BEGIN Source material

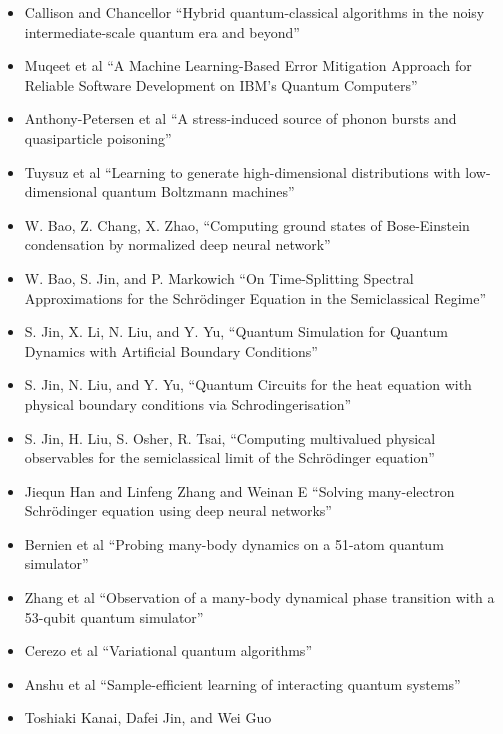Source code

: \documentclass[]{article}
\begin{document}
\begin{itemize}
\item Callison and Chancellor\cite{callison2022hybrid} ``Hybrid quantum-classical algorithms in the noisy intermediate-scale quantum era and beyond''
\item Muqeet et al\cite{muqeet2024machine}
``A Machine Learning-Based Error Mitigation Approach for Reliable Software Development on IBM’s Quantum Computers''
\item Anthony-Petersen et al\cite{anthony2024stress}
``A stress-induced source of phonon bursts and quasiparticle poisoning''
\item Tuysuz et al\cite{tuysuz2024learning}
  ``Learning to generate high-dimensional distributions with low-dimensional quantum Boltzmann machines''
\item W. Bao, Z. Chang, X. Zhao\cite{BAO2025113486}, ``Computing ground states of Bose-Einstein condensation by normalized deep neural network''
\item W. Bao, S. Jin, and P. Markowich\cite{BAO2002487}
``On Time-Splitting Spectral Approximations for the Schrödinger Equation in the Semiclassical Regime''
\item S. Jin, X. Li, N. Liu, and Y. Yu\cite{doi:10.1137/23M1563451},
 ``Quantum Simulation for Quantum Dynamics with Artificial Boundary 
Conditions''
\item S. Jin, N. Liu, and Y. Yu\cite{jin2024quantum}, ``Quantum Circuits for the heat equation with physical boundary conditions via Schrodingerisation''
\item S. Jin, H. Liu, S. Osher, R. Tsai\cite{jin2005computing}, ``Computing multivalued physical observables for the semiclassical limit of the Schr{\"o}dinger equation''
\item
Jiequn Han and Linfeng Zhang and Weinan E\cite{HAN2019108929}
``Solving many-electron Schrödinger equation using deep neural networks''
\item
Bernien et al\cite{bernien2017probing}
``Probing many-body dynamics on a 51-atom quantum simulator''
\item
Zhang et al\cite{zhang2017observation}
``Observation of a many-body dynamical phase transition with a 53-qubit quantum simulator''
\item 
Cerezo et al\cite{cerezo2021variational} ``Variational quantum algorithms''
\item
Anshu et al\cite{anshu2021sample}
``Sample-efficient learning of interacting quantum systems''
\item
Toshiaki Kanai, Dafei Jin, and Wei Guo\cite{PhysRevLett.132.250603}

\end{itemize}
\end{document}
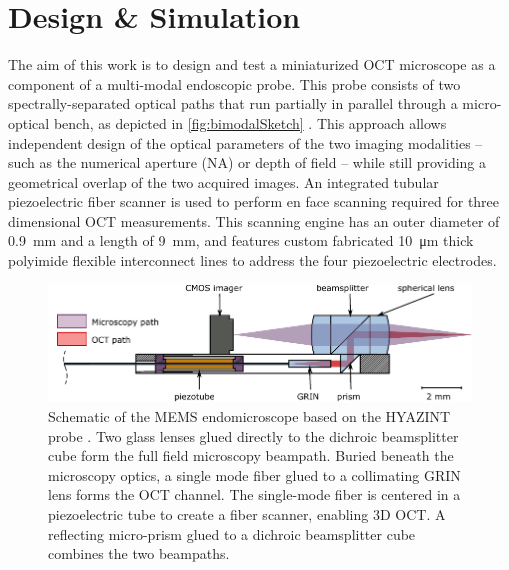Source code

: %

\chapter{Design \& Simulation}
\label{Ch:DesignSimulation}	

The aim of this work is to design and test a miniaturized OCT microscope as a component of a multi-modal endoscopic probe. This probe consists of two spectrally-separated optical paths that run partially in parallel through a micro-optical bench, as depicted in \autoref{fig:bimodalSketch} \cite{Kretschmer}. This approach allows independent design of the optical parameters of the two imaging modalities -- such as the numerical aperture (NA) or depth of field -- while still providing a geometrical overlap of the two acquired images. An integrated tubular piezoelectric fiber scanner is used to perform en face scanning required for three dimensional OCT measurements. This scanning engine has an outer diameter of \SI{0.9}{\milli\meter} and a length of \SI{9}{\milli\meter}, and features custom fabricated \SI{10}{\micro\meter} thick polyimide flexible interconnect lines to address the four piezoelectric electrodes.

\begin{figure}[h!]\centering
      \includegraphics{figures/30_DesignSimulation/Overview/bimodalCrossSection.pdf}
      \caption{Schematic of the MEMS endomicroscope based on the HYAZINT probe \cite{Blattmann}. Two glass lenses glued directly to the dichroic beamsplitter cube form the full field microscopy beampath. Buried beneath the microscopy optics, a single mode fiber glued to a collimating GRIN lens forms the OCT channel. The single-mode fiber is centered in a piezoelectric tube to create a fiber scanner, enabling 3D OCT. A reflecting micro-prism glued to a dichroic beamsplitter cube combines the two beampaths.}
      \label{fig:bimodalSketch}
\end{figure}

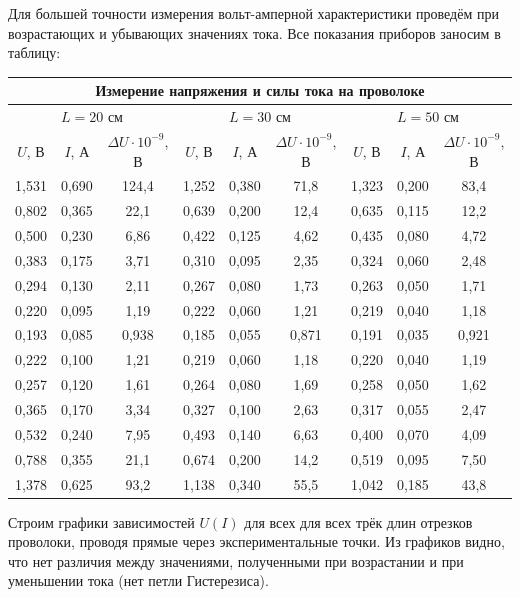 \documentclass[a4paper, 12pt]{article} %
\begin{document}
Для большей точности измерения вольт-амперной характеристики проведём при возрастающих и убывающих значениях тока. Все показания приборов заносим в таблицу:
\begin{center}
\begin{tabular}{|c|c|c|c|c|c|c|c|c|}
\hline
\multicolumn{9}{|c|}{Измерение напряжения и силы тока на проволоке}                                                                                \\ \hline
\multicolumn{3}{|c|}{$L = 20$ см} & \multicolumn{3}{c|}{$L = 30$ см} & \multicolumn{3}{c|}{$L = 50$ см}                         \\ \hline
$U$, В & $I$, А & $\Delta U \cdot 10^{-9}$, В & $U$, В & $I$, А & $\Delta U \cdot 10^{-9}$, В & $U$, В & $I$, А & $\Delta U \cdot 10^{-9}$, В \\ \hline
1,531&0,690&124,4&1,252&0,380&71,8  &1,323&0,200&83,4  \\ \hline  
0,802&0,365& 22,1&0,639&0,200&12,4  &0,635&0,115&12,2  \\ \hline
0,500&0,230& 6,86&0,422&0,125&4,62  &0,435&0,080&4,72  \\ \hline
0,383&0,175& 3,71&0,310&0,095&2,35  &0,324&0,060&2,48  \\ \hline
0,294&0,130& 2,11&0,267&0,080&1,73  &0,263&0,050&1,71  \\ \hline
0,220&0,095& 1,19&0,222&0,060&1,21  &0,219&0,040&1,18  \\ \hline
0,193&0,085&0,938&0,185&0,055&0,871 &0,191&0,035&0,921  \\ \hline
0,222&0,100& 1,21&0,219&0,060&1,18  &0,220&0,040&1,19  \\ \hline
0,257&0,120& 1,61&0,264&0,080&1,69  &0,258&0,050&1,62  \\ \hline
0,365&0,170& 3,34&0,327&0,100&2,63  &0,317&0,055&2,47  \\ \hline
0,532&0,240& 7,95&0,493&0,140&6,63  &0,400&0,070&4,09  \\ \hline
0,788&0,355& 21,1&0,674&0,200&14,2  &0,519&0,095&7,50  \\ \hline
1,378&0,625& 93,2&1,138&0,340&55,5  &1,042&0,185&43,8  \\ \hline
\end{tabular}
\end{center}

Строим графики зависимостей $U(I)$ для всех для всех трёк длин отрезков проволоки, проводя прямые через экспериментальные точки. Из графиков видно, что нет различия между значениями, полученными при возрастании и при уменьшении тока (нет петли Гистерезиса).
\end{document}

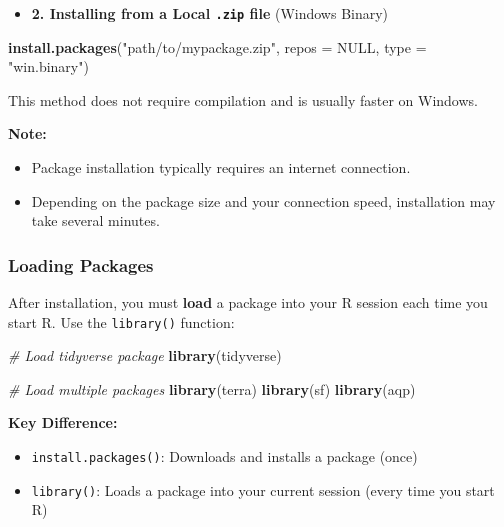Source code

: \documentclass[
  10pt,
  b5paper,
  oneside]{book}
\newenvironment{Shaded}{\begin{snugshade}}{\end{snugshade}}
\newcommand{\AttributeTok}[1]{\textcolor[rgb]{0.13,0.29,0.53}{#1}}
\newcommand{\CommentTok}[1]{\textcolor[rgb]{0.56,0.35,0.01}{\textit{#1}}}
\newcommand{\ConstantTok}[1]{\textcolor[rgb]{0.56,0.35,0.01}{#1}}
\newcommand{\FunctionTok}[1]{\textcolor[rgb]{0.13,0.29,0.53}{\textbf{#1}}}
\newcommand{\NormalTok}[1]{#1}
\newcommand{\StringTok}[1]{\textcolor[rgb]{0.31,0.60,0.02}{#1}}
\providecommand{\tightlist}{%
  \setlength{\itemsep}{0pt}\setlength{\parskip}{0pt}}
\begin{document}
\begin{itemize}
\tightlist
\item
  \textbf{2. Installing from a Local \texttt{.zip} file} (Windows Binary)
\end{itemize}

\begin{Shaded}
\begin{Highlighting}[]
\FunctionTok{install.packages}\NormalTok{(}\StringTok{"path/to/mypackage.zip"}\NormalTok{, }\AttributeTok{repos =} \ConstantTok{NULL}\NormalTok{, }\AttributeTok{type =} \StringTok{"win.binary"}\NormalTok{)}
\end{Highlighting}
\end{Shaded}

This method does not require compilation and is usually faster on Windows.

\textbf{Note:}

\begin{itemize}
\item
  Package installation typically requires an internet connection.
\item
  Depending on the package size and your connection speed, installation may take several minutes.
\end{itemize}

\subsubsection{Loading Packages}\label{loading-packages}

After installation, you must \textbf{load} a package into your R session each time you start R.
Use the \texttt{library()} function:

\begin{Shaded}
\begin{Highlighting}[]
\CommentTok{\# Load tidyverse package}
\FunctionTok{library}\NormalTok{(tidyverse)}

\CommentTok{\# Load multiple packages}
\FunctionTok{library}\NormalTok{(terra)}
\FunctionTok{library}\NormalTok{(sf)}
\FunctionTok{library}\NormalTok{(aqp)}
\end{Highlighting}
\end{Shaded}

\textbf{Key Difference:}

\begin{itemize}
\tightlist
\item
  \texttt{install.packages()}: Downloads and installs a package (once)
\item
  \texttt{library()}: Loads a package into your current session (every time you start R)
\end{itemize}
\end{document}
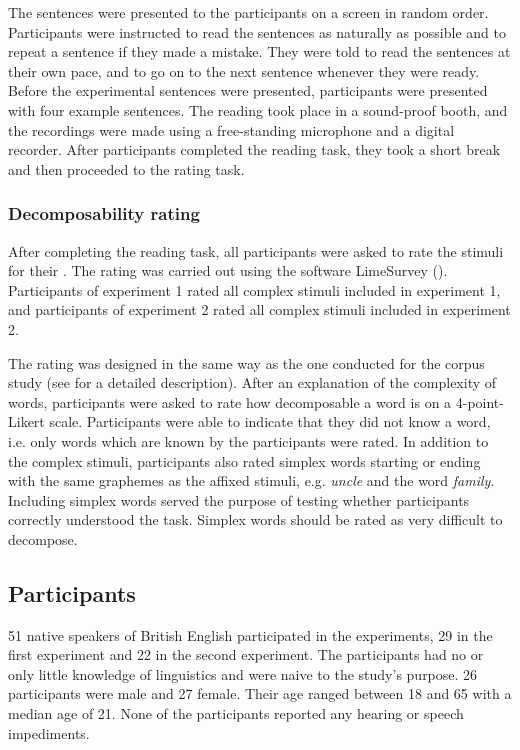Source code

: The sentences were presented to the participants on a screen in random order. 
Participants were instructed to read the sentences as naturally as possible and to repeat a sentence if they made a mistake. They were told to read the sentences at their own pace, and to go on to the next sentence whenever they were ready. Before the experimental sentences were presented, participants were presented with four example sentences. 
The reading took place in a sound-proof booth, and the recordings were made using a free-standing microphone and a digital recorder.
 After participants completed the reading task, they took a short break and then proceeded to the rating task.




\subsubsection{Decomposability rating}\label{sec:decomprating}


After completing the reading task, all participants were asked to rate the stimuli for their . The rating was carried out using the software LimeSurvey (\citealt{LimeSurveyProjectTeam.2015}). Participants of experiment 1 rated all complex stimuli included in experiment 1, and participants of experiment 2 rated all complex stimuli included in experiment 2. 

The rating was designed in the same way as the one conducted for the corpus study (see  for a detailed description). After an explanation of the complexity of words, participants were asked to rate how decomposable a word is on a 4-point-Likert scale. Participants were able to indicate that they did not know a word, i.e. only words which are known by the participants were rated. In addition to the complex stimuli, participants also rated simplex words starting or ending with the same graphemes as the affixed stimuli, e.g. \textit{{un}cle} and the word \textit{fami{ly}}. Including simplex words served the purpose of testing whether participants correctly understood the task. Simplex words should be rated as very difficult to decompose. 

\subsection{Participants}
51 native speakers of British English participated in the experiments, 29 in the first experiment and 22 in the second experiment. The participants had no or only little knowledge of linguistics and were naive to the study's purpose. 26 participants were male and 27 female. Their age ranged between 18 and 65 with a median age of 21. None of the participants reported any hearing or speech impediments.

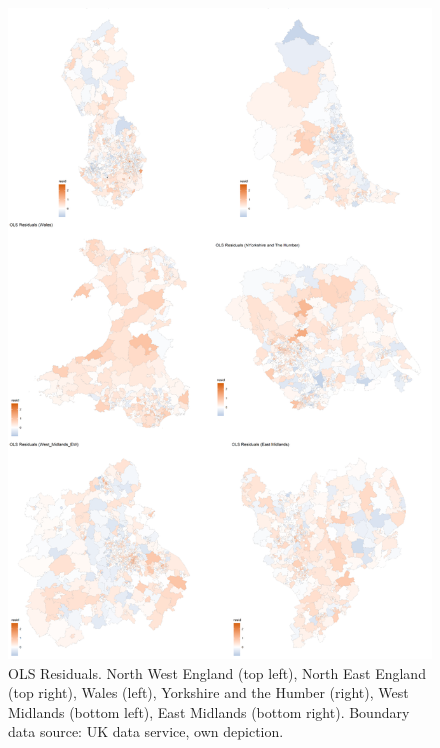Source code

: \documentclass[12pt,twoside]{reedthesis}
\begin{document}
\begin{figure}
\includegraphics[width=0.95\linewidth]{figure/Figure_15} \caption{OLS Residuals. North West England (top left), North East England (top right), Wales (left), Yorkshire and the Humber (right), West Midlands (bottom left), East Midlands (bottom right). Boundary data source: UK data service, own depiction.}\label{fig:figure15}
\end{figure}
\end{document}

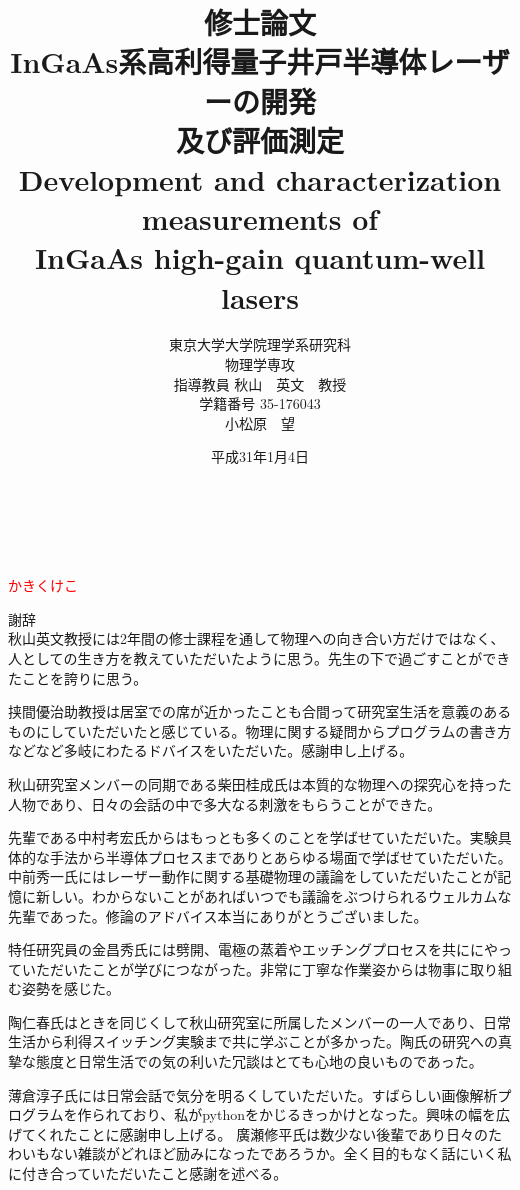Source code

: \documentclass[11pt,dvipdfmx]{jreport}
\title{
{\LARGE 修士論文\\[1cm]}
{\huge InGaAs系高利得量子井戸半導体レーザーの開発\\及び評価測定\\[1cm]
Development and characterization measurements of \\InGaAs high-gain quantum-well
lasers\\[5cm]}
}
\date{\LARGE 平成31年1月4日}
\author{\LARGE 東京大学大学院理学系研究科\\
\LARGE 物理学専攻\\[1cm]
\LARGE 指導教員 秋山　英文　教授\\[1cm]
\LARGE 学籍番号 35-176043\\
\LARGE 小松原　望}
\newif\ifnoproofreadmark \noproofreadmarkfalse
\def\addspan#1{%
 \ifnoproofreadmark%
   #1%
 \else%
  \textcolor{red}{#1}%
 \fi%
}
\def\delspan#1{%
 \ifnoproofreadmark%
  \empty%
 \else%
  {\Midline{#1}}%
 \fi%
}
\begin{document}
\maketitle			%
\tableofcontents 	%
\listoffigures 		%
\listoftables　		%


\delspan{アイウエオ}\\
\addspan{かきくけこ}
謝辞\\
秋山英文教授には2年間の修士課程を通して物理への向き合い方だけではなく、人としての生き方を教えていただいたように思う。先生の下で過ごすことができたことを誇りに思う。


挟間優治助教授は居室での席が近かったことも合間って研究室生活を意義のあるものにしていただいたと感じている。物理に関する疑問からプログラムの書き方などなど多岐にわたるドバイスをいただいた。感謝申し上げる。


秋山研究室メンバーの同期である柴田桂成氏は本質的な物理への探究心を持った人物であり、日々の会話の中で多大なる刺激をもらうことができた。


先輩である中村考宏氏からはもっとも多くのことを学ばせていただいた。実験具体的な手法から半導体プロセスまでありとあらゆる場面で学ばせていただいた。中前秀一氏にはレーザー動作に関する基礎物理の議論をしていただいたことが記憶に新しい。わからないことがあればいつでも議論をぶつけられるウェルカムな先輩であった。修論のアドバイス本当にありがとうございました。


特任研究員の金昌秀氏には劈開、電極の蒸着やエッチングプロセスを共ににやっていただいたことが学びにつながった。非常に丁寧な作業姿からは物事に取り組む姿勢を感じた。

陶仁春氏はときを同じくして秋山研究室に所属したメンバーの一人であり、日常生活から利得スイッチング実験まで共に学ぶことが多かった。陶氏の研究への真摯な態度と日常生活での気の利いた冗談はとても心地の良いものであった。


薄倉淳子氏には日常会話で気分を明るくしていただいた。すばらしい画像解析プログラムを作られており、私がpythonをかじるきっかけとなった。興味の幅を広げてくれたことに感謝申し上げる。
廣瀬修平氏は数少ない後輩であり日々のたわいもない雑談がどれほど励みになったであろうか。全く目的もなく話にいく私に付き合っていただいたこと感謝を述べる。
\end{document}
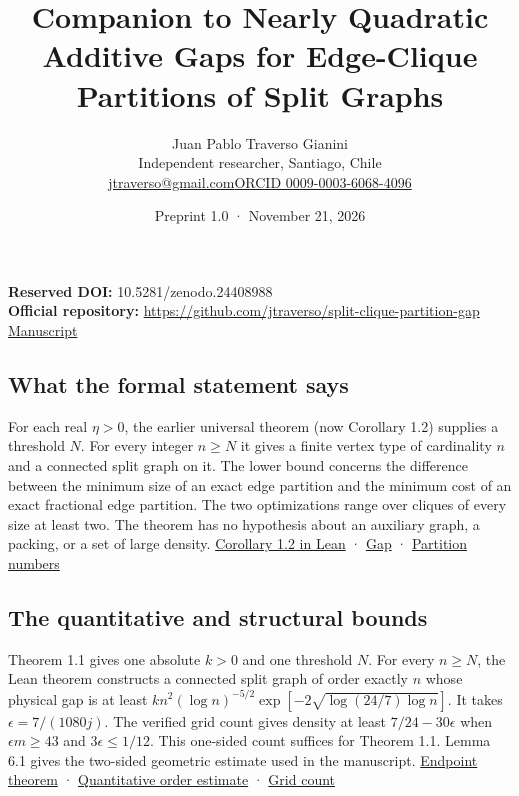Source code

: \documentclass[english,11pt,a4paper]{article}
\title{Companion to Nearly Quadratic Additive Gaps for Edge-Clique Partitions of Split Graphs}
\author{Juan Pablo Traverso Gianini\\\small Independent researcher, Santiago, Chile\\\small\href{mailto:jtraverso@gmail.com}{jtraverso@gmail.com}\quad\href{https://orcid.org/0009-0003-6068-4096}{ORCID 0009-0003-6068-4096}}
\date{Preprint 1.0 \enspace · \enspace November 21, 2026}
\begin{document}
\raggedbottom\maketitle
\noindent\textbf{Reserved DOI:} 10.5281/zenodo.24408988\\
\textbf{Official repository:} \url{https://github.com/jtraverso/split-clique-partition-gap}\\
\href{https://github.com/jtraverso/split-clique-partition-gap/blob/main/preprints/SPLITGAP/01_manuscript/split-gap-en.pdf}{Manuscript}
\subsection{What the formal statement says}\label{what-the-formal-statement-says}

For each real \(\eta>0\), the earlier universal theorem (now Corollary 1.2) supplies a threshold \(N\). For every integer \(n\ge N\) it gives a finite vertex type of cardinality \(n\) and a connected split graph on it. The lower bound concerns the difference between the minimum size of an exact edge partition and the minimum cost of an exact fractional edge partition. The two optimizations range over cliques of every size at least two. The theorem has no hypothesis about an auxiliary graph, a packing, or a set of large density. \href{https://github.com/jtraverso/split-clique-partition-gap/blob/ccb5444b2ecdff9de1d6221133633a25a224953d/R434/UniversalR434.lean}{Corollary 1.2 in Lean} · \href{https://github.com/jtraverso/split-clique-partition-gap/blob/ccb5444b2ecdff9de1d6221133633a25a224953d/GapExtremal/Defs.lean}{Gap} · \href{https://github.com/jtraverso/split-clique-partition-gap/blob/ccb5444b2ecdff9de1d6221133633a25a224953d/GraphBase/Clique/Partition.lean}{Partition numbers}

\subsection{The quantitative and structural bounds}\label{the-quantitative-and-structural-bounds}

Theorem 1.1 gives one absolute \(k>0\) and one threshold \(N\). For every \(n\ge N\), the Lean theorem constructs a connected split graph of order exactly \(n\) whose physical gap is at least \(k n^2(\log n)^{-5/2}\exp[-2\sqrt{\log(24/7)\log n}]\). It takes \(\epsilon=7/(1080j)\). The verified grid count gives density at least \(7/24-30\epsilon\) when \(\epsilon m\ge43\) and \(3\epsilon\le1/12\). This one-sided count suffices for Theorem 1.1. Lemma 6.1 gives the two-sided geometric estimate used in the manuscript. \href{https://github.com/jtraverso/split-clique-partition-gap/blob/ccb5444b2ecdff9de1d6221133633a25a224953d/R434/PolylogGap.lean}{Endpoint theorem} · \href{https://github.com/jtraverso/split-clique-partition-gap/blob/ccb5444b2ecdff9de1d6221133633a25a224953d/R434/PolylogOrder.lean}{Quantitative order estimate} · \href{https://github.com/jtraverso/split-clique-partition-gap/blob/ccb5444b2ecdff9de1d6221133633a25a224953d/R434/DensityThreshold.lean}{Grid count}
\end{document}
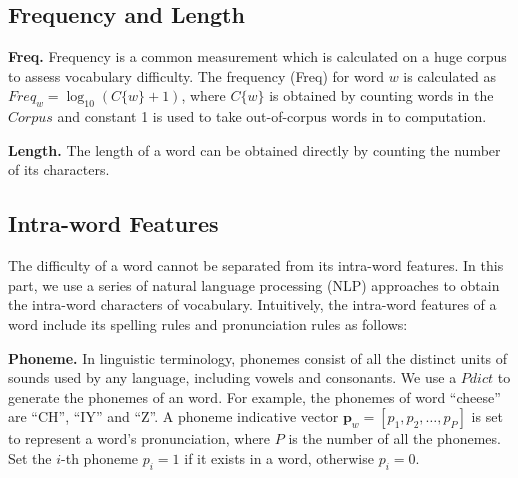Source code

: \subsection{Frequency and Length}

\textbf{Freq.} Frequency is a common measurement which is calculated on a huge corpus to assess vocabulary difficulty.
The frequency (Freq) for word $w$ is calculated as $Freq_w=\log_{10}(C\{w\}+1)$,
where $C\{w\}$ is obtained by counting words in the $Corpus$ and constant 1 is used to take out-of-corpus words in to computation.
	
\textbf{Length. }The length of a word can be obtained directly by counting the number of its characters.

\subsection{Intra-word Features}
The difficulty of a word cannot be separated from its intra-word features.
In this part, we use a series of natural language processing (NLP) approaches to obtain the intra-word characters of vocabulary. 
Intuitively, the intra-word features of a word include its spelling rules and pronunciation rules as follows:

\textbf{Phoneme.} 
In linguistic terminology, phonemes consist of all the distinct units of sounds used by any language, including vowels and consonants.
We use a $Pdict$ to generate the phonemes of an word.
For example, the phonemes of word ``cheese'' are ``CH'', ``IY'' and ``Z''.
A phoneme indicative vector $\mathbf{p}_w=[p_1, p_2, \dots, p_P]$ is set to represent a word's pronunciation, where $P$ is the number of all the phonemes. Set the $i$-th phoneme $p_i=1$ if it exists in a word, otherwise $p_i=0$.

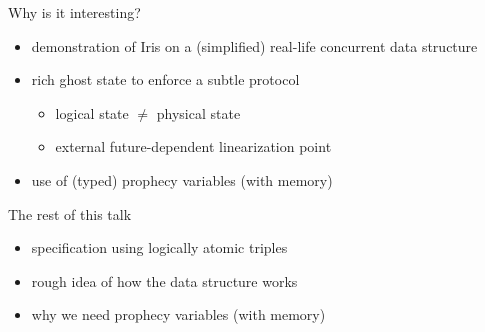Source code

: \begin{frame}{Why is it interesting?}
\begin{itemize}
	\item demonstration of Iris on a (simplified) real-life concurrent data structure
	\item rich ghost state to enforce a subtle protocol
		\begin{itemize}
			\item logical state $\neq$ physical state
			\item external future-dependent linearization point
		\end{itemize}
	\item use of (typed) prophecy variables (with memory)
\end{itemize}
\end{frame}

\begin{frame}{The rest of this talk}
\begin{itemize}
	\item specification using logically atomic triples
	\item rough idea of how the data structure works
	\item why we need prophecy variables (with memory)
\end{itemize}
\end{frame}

END Source material

What is needed
Each line from the start of the entries through the line with "Jiequn Han and" is to be restated exactly, and the pictures are to be skipped.

Written solution
Source code

: \documentclass[]{article}
\begin{document}
\begin{itemize}
\item Callison and Chancellor\cite{callison2022hybrid} ``Hybrid quantum-classical algorithms in the noisy intermediate-scale quantum era and beyond''
\item Muqeet et al\cite{muqeet2024machine}
``A Machine Learning-Based Error Mitigation Approach for Reliable Software Development on IBM’s Quantum Computers''
\item Anthony-Petersen et al\cite{anthony2024stress}
``A stress-induced source of phonon bursts and quasiparticle poisoning''
\item Tuysuz et al\cite{tuysuz2024learning}
  ``Learning to generate high-dimensional distributions with low-dimensional quantum Boltzmann machines''
\item W. Bao, Z. Chang, X. Zhao\cite{BAO2025113486}, ``Computing ground states of Bose-Einstein condensation by normalized deep neural network''
\item W. Bao, S. Jin, and P. Markowich\cite{BAO2002487}
``On Time-Splitting Spectral Approximations for the Schrödinger Equation in the Semiclassical Regime''
\item S. Jin, X. Li, N. Liu, and Y. Yu\cite{doi:10.1137/23M1563451},
 ``Quantum Simulation for Quantum Dynamics with Artificial Boundary 
Conditions''
\item S. Jin, N. Liu, and Y. Yu\cite{jin2024quantum}, ``Quantum Circuits for the heat equation with physical boundary conditions via Schrodingerisation''
\item S. Jin, H. Liu, S. Osher, R. Tsai\cite{jin2005computing}, ``Computing multivalued physical observables for the semiclassical limit of the Schr{\"o}dinger equation''
\item
Jiequn Han and Linfeng Zhang and Weinan E\cite{HAN2019108929}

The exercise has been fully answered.